Organic Cation Transporter 3 (OCT3, SLC22A3) is a polyspecific, facilitative transporter expressed in astrocytes and in placental, intestinal and blood-brain barrier epithelia, and thus elucidating the molecular mechanisms underlying OCT3 substrate recognition is critical for the rational design of drugs targeting these tissues. The pharmacology of OCT3 is distinct from that of other OCTs, and here we investigated the role of a hydrophobic cavity tucked within the translocation pathway in OCT3 transport properties.

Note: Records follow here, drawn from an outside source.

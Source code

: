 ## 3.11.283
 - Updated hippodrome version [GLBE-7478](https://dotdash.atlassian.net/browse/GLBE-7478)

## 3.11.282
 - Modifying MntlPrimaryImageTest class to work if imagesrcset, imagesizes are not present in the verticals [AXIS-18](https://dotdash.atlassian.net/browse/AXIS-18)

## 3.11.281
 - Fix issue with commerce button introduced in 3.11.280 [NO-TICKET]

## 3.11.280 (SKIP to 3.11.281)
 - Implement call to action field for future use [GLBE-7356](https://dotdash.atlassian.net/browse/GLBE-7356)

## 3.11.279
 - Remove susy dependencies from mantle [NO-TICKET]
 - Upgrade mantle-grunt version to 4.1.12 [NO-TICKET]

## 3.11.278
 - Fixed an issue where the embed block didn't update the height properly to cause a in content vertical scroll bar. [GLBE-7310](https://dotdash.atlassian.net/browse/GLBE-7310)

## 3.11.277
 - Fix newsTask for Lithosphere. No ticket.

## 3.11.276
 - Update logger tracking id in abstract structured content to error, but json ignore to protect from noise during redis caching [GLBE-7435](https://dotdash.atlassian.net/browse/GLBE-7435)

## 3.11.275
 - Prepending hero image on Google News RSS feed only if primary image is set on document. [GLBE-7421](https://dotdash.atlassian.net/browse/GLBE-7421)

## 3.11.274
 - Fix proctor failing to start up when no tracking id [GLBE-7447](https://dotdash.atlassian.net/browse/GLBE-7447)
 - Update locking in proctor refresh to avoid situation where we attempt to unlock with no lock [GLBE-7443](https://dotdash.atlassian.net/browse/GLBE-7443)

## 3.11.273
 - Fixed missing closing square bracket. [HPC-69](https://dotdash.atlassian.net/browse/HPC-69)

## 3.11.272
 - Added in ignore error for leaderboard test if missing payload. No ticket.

Replacement of an absolutely conserved Asp by charge reversal (D478E), neutralization (D478N), or even exchange (D478E) abolished MPP+ uptake, demonstrating this residue to be obligatory for OCT3-mediated transport. Mutations at non-conserved residues lining the putative binding pocket of OCT3 to the corresponding residue in OCT1 (L166F, F450L, and E451Q) reduced the rate of MPP+ transport, but recapitulated the higher-sensitivity pharmacological profile of OCT1. Thus, interactions of natural polyamines (putrescine, spermidine, spermine) and polyamine-like potent OCT1 blockers (1,10-diaminodecane, decamethonium, bis-triethylaminodecane, and 1,10 bis-quinuclidinedecane) with wild-type OCT3 were weak, but were significantly potentiated in the mutant OCT3s. Conversely, a reciprocal mutation in OCT1 (F161L) shifted the polyamine-sensitivity phenotype towards that of OCT3. Further analysis indicated that OCT1 and OCT3 can recognize essentially the same substrates, but the strength of substrate-transporter interactions is weaker in OCT3, as informed by the distinct makeup of the hydrophobic cleft. The residues identified here are key contributors to both the observed differences between OCT3 and OCT1 and to the mechanisms of substrate recognition by OCTs in general.